[[ Listed records, beginning ]]

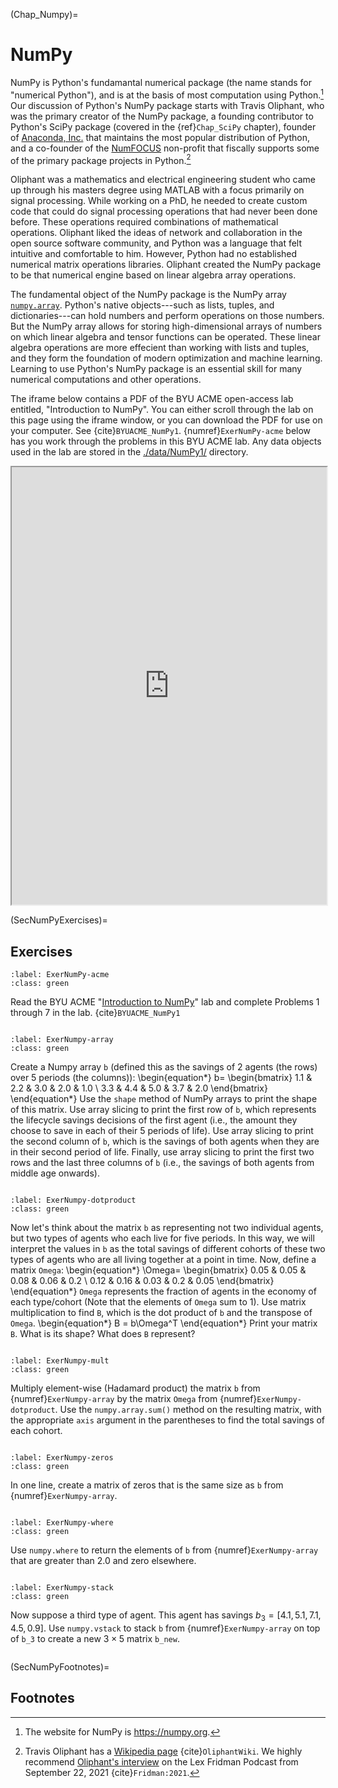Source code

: (Chap_Numpy)=
# NumPy

NumPy is Python's fundamantal numerical package (the name stands for "numerical Python"), and is at the basis of most computation using Python.[^NumPy] Our discussion of Python's NumPy package starts with Travis Oliphant, who was the primary creator of the NumPy package, a founding contributor to Python's SciPy package (covered in the {ref}`Chap_SciPy` chapter), founder of [Anaconda, Inc.](https://www.anaconda.com/) that maintains the most popular distribution of Python, and a co-founder of the [NumFOCUS](https://numfocus.org/) non-profit that fiscally supports some of the primary package projects in Python.[^Oliphant]

Oliphant was a mathematics and electrical engineering student who came up through his masters degree using MATLAB with a focus primarily on signal processing. While working on a PhD, he needed to create custom code that could do signal processing operations that had never been done before. These operations required combinations of mathematical operations. Oliphant liked the ideas of network and collaboration in the open source software community, and Python was a language that felt intuitive and comfortable to him. However, Python had no established numerical matrix operations libraries. Oliphant created the NumPy package to be that numerical engine based on linear algebra array operations.

The fundamental object of the NumPy package is the NumPy array [`numpy.array`](https://numpy.org/doc/stable/reference/generated/numpy.array.html). Python's native objects---such as lists, tuples, and dictionaries---can hold numbers and perform operations on those numbers. But the NumPy array allows for storing high-dimensional arrays of numbers on which linear algebra and tensor functions can be operated. These linear algebra operations are more effecient than working with lists and tuples, and they form the foundation of modern optimization and machine learning. Learning to use Python's NumPy package is an essential skill for many numerical computations and other operations.

The iframe below contains a PDF of the BYU ACME open-access lab entitled, "Introduction to NumPy". You can either scroll through the lab on this page using the iframe window, or you can download the PDF for use on your computer. See {cite}`BYUACME_NumPy1`. {numref}`ExerNumPy-acme` below has you work through the problems in this BYU ACME lab. Any data objects used in the lab are stored in the [./data/NumPy1/](https://github.com/OpenRG/UN-OG-Training/tree/main/data/NumPy1) directory.

<div>
  <iframe id="inlineFrameExample"
      title="Inline Frame Example"
      width="100%"
      height="700"
      src="https://drive.google.com/file/d/1Hj3ok81gJAxcUTHh_8BrxX-B4belupPN/preview?usp=sharing">
  </iframe>
</div>


(SecNumPyExercises)=
## Exercises

```{exercise-start}
:label: ExerNumPy-acme
:class: green
```
Read the BYU ACME "[Introduction to NumPy](https://drive.google.com/file/d/1Hj3ok81gJAxcUTHh_8BrxX-B4belupPN/view?usp=sharing)" lab and complete Problems 1 through 7 in the lab. {cite}`BYUACME_NumPy1`
```{exercise-end}
```

```{exercise-start}
:label: ExerNumpy-array
:class: green
```
Create a Numpy array `b` (defined this as the savings of 2 agents (the rows) over 5 periods (the columns)):
\begin{equation*}
  b= \begin{bmatrix}
       1.1 & 2.2 & 3.0 & 2.0 & 1.0 \\
       3.3 & 4.4 & 5.0 & 3.7 & 2.0
     \end{bmatrix}
\end{equation*}
Use the `shape` method of NumPy arrays to print the shape of this matrix.  Use array slicing to print the first row of `b`, which represents the lifecycle savings decisions of the first agent (i.e., the amount they choose to save in each of their 5 periods of life). Use array slicing to print the second column of `b`, which is the savings of both agents when they are in their second period of life. Finally, use array slicing to print the first two rows and the last three columns of `b` (i.e., the savings of both agents from middle age onwards).
```{exercise-end}
```

```{exercise-start}
:label: ExerNumpy-dotproduct
:class: green
```
Now let's think about the matrix `b` as representing not two individual agents, but two types of agents who each live for five periods. In this way, we will interpret the values in `b` as the total savings of different cohorts of these two types of agents who are all living together at a point in time. Now, define a matrix `Omega`:
\begin{equation*}
  \Omega=
    \begin{bmatrix}
      0.05 & 0.05 & 0.08 & 0.06 & 0.2 \\
      0.12 & 0.16 & 0.03 & 0.2 & 0.05
    \end{bmatrix}
\end{equation*}
`Omega` represents the fraction of agents in the economy of each type/cohort (Note that the elements of `Omega` sum to 1). Use matrix multiplication to find `B`, which is the dot product of `b` and the transpose of `Omega`.
\begin{equation*}
  B = b\Omega^T
\end{equation*}
Print your matrix `B`. What is its shape? What does `B` represent?
```{exercise-end}
```

```{exercise-start}
:label: ExerNumpy-mult
:class: green
```
Multiply element-wise (Hadamard product) the matrix `b` from {numref}`ExerNumpy-array` by the matrix `Omega` from {numref}`ExerNumpy-dotproduct`. Use the `numpy.array.sum()` method on the resulting matrix, with the appropriate `axis` argument in the parentheses to find the total savings of each cohort.
```{exercise-end}
```

```{exercise-start}
:label: ExerNumpy-zeros
:class: green
```
In one line, create a matrix of zeros that is the same size as `b` from {numref}`ExerNumpy-array`.
```{exercise-end}
```

```{exercise-start}
:label: ExerNumpy-where
:class: green
```
Use `numpy.where` to return the elements of `b` from {numref}`ExerNumpy-array` that are greater than 2.0 and zero elsewhere.
```{exercise-end}
```

```{exercise-start}
:label: ExerNumpy-stack
:class: green
```
Now suppose a third type of agent. This agent has savings $b_3 = \left[4.1, 5.1, 7.1, 4.5, 0.9\right]$.  Use `numpy.vstack` to stack `b` from {numref}`ExerNumpy-array` on top of `b_3` to create a new $3\times 5$ matrix `b_new`.
```{exercise-end}
```

(SecNumPyFootnotes)=
## Footnotes

[^NumPy]: The website for NumPy is https://numpy.org.

[^Oliphant]: Travis Oliphant has a [Wikipedia page](https://en.wikipedia.org/wiki/Travis_Oliphant) {cite}`OliphantWiki`. We highly recommend [Oliphant's interview](https://youtu.be/gFEE3w7F0ww?si=XKcRlcw7FXkA9oxB) on the Lex Fridman Podcast from September 22, 2021 {cite}`Fridman:2021`.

[[ Listed records, end ]]

▶ _Your goal_
Now copy each line of the entries that mentions "stack".

▶ _Solution to this task_
:label: ExerNumpy-stack
Now suppose a third type of agent. This agent has savings $b_3 = \left[4.1, 5.1, 7.1, 4.5, 0.9\right]$.  Use `numpy.vstack` to stack `b` from {numref}`ExerNumpy-array` on top of `b_3` to create a new $3\times 5$ matrix `b_new`.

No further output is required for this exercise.